Your goal
In the lines below, look for "https". Copy each line where it appears.

Raw data
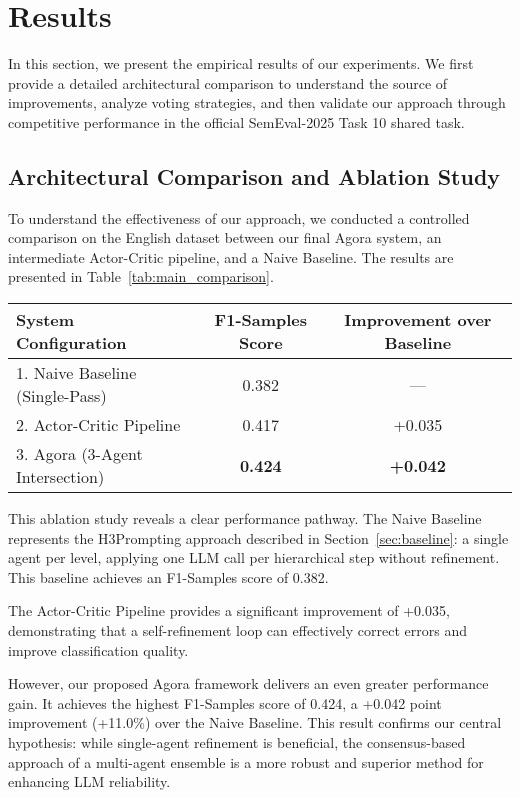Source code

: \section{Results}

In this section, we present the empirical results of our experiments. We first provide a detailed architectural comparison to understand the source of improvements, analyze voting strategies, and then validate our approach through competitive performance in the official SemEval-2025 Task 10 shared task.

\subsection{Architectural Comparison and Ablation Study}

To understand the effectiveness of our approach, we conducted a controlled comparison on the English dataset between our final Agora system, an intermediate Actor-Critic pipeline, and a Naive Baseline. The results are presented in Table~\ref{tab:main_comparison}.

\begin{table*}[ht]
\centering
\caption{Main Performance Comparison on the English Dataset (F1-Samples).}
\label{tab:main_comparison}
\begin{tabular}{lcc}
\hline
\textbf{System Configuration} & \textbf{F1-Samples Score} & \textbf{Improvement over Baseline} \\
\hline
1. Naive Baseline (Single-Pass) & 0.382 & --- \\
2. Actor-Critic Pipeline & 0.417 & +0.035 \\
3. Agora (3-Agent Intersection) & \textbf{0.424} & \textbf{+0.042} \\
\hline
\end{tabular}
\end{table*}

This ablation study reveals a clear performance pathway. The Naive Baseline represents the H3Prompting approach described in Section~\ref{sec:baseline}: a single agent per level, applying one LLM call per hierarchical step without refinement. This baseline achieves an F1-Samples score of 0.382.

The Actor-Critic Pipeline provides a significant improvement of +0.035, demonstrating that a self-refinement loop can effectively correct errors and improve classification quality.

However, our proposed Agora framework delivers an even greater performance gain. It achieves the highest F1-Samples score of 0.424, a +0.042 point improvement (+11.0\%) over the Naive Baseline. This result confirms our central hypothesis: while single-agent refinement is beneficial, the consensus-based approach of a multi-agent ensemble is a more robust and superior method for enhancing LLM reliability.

--

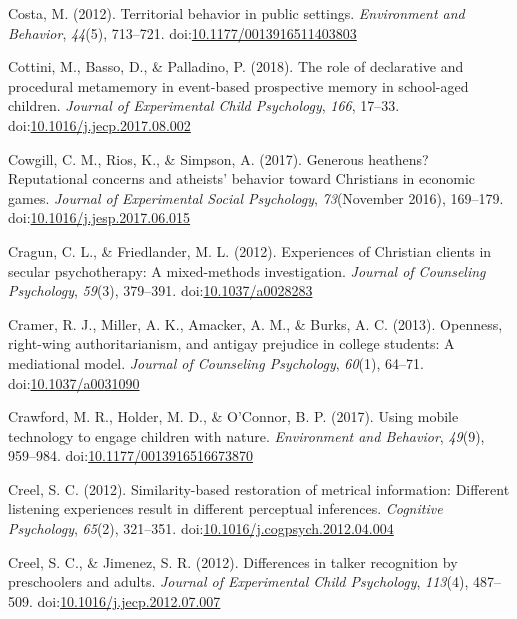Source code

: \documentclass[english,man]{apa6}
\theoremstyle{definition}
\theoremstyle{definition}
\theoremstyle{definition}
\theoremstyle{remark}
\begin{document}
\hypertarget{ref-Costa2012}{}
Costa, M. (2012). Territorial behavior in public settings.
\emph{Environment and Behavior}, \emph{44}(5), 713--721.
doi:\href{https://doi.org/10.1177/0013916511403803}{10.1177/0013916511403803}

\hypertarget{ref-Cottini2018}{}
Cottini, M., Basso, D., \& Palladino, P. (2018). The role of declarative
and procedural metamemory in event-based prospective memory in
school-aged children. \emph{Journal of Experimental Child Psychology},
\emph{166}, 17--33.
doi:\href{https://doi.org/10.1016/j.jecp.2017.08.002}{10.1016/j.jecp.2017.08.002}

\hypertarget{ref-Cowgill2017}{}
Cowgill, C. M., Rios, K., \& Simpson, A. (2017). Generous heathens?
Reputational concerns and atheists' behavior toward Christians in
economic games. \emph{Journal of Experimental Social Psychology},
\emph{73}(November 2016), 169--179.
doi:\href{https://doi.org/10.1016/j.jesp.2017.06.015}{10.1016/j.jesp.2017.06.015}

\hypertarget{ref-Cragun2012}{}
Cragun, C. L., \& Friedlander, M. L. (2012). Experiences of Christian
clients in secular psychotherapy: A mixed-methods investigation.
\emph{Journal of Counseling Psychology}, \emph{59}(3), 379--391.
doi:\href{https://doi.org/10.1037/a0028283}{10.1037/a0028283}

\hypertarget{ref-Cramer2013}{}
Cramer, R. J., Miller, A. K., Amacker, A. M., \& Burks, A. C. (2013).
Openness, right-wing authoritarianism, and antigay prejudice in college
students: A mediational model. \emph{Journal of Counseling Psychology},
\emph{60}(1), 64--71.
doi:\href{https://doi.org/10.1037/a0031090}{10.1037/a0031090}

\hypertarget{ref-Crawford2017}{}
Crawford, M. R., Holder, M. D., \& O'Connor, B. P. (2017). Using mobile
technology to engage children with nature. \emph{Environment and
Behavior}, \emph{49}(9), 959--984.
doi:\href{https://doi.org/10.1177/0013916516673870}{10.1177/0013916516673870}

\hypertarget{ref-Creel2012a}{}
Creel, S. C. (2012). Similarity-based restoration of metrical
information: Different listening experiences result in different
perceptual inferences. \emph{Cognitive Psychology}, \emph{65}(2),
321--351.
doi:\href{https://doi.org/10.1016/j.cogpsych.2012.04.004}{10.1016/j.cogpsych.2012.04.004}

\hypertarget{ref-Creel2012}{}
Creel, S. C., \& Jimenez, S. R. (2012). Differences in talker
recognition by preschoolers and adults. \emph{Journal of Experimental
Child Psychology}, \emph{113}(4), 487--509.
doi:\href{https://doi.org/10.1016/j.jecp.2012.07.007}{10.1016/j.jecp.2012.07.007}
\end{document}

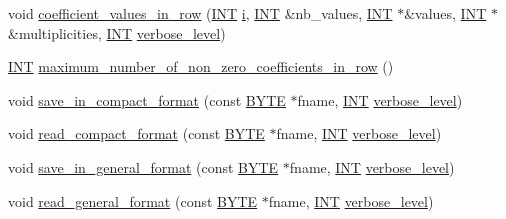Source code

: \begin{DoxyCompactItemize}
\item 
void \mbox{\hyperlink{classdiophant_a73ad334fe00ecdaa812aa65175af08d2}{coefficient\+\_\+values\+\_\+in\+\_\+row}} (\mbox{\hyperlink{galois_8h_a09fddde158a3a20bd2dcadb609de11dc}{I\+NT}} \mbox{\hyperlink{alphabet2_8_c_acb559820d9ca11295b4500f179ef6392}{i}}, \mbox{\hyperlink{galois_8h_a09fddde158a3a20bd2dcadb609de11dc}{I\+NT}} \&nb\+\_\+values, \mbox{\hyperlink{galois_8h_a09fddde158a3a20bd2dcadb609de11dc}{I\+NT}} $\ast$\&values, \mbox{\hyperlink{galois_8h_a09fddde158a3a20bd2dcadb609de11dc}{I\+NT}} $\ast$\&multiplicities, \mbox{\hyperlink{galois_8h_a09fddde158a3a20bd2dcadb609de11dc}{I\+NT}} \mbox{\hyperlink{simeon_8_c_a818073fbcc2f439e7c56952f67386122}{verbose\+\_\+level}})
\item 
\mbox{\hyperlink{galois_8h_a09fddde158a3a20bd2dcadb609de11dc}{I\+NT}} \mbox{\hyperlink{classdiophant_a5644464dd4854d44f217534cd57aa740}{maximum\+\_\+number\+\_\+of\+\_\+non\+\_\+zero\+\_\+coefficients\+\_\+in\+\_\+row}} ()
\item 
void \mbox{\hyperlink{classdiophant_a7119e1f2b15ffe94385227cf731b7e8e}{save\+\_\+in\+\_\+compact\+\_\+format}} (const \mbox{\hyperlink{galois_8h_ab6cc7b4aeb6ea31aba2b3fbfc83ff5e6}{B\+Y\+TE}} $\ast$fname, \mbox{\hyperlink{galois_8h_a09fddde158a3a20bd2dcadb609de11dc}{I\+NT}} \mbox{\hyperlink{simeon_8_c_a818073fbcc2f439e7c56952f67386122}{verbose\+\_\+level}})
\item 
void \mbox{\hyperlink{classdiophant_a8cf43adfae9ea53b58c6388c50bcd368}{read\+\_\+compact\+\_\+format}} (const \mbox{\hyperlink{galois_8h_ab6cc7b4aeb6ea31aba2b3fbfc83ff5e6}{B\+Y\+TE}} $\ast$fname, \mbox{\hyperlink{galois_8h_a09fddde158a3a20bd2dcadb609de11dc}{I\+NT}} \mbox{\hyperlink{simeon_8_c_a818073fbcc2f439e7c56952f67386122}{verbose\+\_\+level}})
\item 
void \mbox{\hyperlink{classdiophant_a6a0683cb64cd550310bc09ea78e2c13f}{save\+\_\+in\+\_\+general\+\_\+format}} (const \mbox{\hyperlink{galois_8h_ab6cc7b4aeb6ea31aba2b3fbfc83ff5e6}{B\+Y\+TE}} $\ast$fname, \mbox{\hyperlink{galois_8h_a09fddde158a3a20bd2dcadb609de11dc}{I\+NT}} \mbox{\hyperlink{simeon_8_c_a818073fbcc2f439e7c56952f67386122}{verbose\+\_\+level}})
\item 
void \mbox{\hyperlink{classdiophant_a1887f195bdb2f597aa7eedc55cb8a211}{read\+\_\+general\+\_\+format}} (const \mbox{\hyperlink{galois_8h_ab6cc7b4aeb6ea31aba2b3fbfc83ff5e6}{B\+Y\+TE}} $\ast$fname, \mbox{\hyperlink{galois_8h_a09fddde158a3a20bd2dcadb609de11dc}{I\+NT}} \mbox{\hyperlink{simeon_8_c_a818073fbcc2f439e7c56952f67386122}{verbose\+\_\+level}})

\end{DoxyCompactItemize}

Output below
doi:\href{https://doi.org/10.1177/0013916511403803}{10.1177/0013916511403803}
doi:\href{https://doi.org/10.1016/j.jecp.2017.08.002}{10.1016/j.jecp.2017.08.002}
doi:\href{https://doi.org/10.1016/j.jesp.2017.06.015}{10.1016/j.jesp.2017.06.015}
doi:\href{https://doi.org/10.1037/a0028283}{10.1037/a0028283}
doi:\href{https://doi.org/10.1037/a0031090}{10.1037/a0031090}
doi:\href{https://doi.org/10.1177/0013916516673870}{10.1177/0013916516673870}
doi:\href{https://doi.org/10.1016/j.cogpsych.2012.04.004}{10.1016/j.cogpsych.2012.04.004}
doi:\href{https://doi.org/10.1016/j.jecp.2012.07.007}{10.1016/j.jecp.2012.07.007}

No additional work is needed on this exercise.